No kidding. There are a lot of board makers here that could. Except for guys that make em in a shape like this...

Reactions: Great Post 1 | Funny 6 | +Karma 1


----------



## Maverick (Jul 30, 2020)

Now @Eric Rorabaugh if you have never heard of the Texas Militia I am sure you will soon, cause that is a good way to get them all stirred up.....

Reactions: Like 1 | Agree 1 | Funny 3


----------



## Eric Rorabaugh (Jul 30, 2020)

I heard they could only shoot in the flatlands. It's mountains here and they'd get lost in these hollers!
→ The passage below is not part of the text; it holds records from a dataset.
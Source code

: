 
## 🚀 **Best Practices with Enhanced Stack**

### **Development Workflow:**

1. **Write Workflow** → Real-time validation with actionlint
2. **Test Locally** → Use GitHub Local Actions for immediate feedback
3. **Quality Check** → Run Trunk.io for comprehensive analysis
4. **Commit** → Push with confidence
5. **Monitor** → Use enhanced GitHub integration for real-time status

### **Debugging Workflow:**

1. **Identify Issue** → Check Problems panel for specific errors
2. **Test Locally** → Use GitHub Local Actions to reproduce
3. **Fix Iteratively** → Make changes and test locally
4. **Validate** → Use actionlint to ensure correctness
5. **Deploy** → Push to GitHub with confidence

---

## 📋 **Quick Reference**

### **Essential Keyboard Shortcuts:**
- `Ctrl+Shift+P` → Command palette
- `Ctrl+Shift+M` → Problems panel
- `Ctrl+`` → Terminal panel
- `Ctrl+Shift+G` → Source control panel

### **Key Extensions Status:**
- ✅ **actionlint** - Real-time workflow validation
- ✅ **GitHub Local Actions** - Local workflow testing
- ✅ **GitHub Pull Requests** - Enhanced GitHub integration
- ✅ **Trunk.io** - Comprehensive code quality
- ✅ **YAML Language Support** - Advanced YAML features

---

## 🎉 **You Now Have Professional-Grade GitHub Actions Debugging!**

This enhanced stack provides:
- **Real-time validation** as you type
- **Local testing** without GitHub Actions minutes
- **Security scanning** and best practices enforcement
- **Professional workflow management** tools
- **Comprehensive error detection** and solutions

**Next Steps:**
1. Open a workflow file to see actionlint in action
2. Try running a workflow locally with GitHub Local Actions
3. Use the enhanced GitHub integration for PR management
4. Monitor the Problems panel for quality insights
Reactions: Agree 1 | Funny 3 | Informative 1


----------



## Tony (Jul 30, 2020)

Eric Rorabaugh said:


> I heard they could only shoot in the flatlands. It's mountains here and they'd get lost in these hollers!


Texas is big enough to have every type of terrain, we're good in all of them.
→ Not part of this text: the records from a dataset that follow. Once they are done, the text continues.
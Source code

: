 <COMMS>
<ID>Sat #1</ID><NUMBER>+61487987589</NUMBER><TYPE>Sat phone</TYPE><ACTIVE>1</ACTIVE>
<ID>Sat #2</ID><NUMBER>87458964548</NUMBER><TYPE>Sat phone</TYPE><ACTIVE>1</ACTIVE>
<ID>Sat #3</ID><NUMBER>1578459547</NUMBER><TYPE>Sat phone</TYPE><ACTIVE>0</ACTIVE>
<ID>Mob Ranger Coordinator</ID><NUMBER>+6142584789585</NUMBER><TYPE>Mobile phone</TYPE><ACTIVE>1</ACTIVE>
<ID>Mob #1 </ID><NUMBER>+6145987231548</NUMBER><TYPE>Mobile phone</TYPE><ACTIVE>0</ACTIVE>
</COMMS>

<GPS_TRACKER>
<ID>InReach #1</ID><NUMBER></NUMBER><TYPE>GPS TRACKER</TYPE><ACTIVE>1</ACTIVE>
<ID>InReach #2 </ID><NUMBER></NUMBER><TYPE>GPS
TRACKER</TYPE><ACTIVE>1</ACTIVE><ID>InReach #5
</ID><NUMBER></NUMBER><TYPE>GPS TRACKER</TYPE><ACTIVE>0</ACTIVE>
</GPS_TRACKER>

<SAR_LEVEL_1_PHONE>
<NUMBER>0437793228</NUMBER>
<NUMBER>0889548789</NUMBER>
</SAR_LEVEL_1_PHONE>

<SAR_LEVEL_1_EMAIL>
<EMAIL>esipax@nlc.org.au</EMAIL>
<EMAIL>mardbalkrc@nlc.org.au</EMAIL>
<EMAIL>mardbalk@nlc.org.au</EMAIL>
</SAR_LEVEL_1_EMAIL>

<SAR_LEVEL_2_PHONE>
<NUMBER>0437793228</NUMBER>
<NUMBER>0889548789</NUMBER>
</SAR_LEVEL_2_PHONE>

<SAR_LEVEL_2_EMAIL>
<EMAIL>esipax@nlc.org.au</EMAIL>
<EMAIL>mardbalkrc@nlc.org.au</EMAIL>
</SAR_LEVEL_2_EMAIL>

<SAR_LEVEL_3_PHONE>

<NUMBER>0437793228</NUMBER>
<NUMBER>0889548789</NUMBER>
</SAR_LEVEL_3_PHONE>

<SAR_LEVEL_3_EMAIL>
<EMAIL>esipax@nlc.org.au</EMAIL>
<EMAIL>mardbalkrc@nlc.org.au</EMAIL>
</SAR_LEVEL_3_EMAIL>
Reactions: Agree 2 | Funny 3


----------



## Nubsnstubs (Nov 20, 2020)

Eric Rorabaugh said:


> I heard they could only shoot in the flatlands. It's mountains here and they'd get lost in these hollers!


I don't think getting lost the hollers would bother those Texas guys. It's that Banjo music heard in the distance that would probably scare them. .............. Jerry (in Tucson)
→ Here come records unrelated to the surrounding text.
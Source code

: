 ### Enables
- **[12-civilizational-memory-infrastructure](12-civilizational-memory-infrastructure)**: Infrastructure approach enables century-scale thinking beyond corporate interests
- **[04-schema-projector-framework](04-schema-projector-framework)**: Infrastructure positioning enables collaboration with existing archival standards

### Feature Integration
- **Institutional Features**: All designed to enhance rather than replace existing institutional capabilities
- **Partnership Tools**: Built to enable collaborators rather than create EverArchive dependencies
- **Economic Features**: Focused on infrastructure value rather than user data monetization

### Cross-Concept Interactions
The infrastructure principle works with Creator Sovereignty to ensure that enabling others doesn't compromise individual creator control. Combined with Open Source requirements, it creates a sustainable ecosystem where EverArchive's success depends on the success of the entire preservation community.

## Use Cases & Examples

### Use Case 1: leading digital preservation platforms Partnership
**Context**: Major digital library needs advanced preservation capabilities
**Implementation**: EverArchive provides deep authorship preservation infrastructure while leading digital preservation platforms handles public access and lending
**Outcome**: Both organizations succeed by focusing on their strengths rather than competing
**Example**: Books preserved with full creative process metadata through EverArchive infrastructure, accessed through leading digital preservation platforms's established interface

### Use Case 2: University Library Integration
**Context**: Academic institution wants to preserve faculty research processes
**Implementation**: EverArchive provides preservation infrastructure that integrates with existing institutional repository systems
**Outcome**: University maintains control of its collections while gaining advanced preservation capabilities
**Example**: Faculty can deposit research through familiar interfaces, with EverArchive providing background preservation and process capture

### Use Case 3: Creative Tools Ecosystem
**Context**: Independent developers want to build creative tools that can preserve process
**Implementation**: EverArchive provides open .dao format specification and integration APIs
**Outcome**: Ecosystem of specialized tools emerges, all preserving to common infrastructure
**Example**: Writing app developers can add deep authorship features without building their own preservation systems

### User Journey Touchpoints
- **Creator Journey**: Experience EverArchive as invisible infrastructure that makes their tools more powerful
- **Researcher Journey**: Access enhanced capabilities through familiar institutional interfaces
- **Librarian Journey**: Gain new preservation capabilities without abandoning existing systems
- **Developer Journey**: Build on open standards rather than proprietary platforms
Reactions: Agree 1 | Funny 5


----------



## Wildthings (Nov 20, 2020)

Nubsnstubs said:


> I don't think getting lost the hollers would bother those Texas guys. It's that Banjo music heard in the distance that would probably scare them. .............. Jerry (in Tucson)


Well unless they were from the Austin area and then they would recognize that banjo music and run toward it

Reactions: Agree 2 | Funny 1


----------



## Nubsnstubs (Nov 21, 2020)

Wildthings said:


> Well unless they were from the Austin area and then they would recognize that banjo music and run toward it


Now that's funny, Barry........ Jerry (in Tucson)

Reactions: Like 1


----------



## ScoutDog (Dec 5, 2020)

Does anybody else see the spooky face in the grain of the board featured in the first photo? 
Top, near middle... Casper, maybe???


----------